Clinton may also face the prospect of being deposed by Judicial Watch in two cases. The group has already deposed her close aides in one case after Judge Emmet Sullivan ruled last spring that doing so was the only way to determine whether the State department had fully complied with the group’s FOIA request. Judicial Watch may also ask to depose Clinton in another case before Judge Royce Lamberth for similar reasons.

During the House hearing Thursday, Republicans asked Comey about the testimony Clinton gave during her three and a half hour interview with the FBI last week. Normally such conversations would not be made public, but Comey said he wanted to provide the public with maximum transparency. Rep. Jim Jordan of Ohio, asked Comey if Clinton knew and approved of her legal team permanently deleting the work e-mails the FBI later recovered. Comey said the FBI had asked those questions during the interview and that Clinton did not know of the deletions and hadn’t approved them.
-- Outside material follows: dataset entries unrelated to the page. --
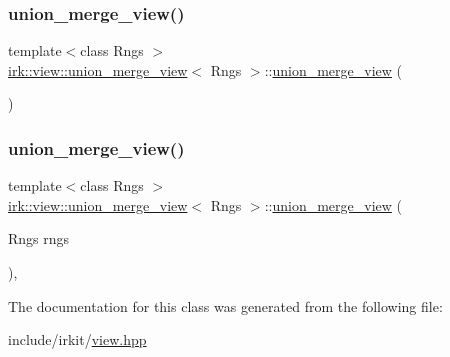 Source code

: \subsubsection{\texorpdfstring{union\+\_\+merge\+\_\+view()}{union\_merge\_view()}\hspace{0.1cm}{\footnotesize\ttfamily [1/2]}}
{\footnotesize\ttfamily template$<$class Rngs $>$ \\
\mbox{\hyperlink{classirk_1_1view_1_1union__merge__view}{irk\+::view\+::union\+\_\+merge\+\_\+view}}$<$ Rngs $>$\+::\mbox{\hyperlink{classirk_1_1view_1_1union__merge__view}{union\+\_\+merge\+\_\+view}} (\begin{DoxyParamCaption}{ }\end{DoxyParamCaption})\hspace{0.3cm}{\ttfamily [default]}}

\mbox{\label{classirk_1_1view_1_1union__merge__view_af6199af626f858573667d182400d01ec}} 
\subsubsection{\texorpdfstring{union\+\_\+merge\+\_\+view()}{union\_merge\_view()}\hspace{0.1cm}{\footnotesize\ttfamily [2/2]}}
{\footnotesize\ttfamily template$<$class Rngs $>$ \\
\mbox{\hyperlink{classirk_1_1view_1_1union__merge__view}{irk\+::view\+::union\+\_\+merge\+\_\+view}}$<$ Rngs $>$\+::\mbox{\hyperlink{classirk_1_1view_1_1union__merge__view}{union\+\_\+merge\+\_\+view}} (\begin{DoxyParamCaption}\item[{Rngs}]{rngs }\end{DoxyParamCaption})\hspace{0.3cm}{\ttfamily [inline]}, {\ttfamily [explicit]}}



The documentation for this class was generated from the following file\+:\begin{DoxyCompactItemize}
\item 
include/irkit/\mbox{\hyperlink{view_8hpp}{view.\+hpp}}\end{DoxyCompactItemize}
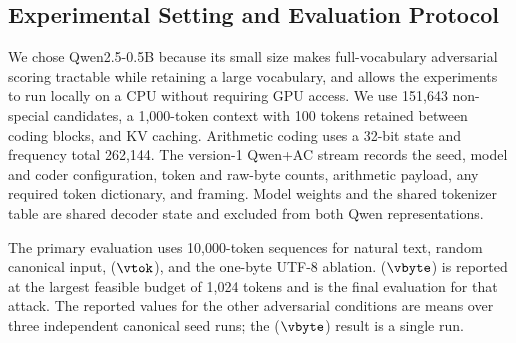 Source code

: \begin{center}
\end{center}


\newpage

\subsection{Experimental Setting and Evaluation Protocol}
\label{app:experimental-details}

 We chose Qwen2.5-0.5B because its small size makes full-vocabulary adversarial scoring tractable while retaining a large vocabulary, and allows the experiments to run locally on a CPU without requiring GPU access. We use 151,643 non-special candidates, a 1,000-token context with 100 tokens retained between coding blocks, and KV caching. Arithmetic coding uses a 32-bit state and frequency total 262,144. The version-1 Qwen+AC stream records the seed, model and coder configuration, token and raw-byte counts, arithmetic payload, any required token dictionary, and framing. Model weights and the shared tokenizer table are shared decoder state and excluded from both Qwen representations.

The primary evaluation uses 10,000-token sequences for natural text, random canonical input, \MinProb{} ($\vtok$), and the one-byte UTF-8 ablation. \MaxSurprisal{} ($\vbyte$) is reported at the largest feasible budget of 1,024 tokens and is the final evaluation for that attack. The reported values for the other adversarial conditions are means over three independent canonical seed runs; the \MaxSurprisal{} ($\vbyte$) result is a single run.


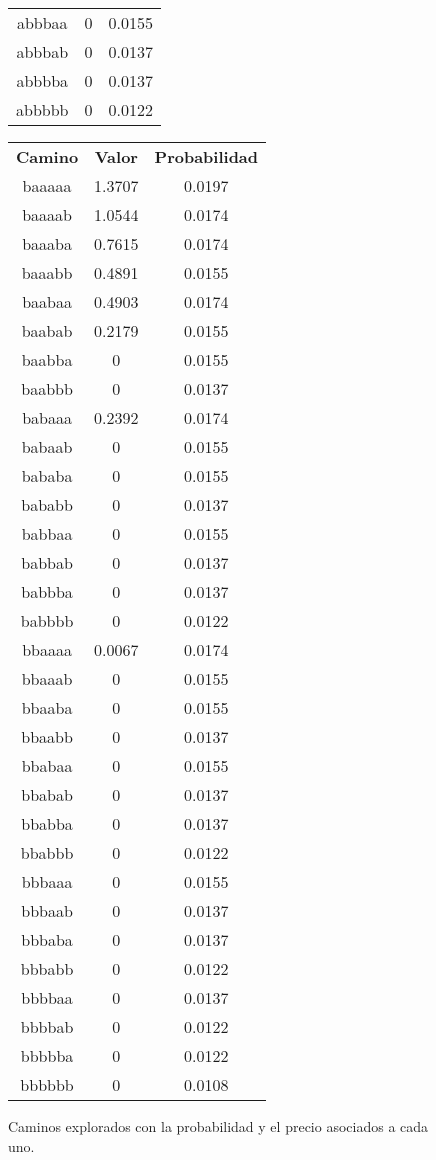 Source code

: \begin{figure}[hbpt]
\begin{minipage}{0.48\textwidth}
\begin{center}
\begin{tabular}{|c|c|c|}
abbbaa  & 0 &  0.0155  \\
abbbab  & 0 &  0.0137  \\
abbbba  & 0 &  0.0137  \\
abbbbb  & 0 &  0.0122  \\
\hline
\end{tabular}
\end{center}
\end{minipage}
\begin{minipage}{0.48\textwidth}
\begin{center}
\begin{tabular}{|c|c|c|}
\hline
\textbf{Camino} & \textbf{Valor} & \textbf{Probabilidad} \\
baaaaa  &  1.3707  &  0.0197  \\
baaaab  &  1.0544  &  0.0174  \\
baaaba  &  0.7615  &  0.0174  \\
baaabb  &  0.4891  &  0.0155  \\
baabaa  &  0.4903  &  0.0174  \\
baabab  &  0.2179  &  0.0155  \\
baabba  & 0 &  0.0155  \\
baabbb  & 0 &  0.0137  \\
babaaa  &  0.2392  &  0.0174  \\
babaab  & 0 &  0.0155  \\
bababa  & 0 &  0.0155  \\
bababb  & 0 &  0.0137  \\
babbaa  & 0 &  0.0155  \\
babbab  & 0 &  0.0137  \\
babbba  & 0 &  0.0137  \\
babbbb  & 0 &  0.0122  \\
bbaaaa  &  0.0067  &  0.0174  \\
bbaaab  & 0 &  0.0155  \\
bbaaba  & 0 &  0.0155  \\
bbaabb  & 0 &  0.0137  \\
bbabaa  & 0 &  0.0155  \\
bbabab  & 0 &  0.0137  \\
bbabba  & 0 &  0.0137  \\
bbabbb  & 0 &  0.0122  \\
bbbaaa  & 0 &  0.0155  \\
bbbaab  & 0 &  0.0137  \\
bbbaba  & 0 &  0.0137  \\
bbbabb  & 0 &  0.0122  \\
bbbbaa  & 0 &  0.0137  \\
bbbbab  & 0 &  0.0122  \\
bbbbba  & 0 &  0.0122  \\
bbbbbb  & 0 &  0.0108  \\
\hline
\end{tabular}
\end{center}
\end{minipage}
\caption{Caminos explorados con la probabilidad y el precio asociados a cada uno.}
\label{fig:2_3a}
\end{figure}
That won’t necessarily be the end of it. Near the end of the hearing, Committee chairman Jason Chaffetz asked Comey whether the FBI had investigated whether Clinton had intentionally tried to thwart FOIA through her actions. Comey said the FBI had not investigated that question. That is likely because the FBI only investigates crimes and intentionally thwarting FOIA is not one. But it could be relevant to the charge that Clinton violated the Federal Records Act, which can be a criminal misdemeanor. The Supreme Court has set a high bar for successfully prosecuting such violations, however.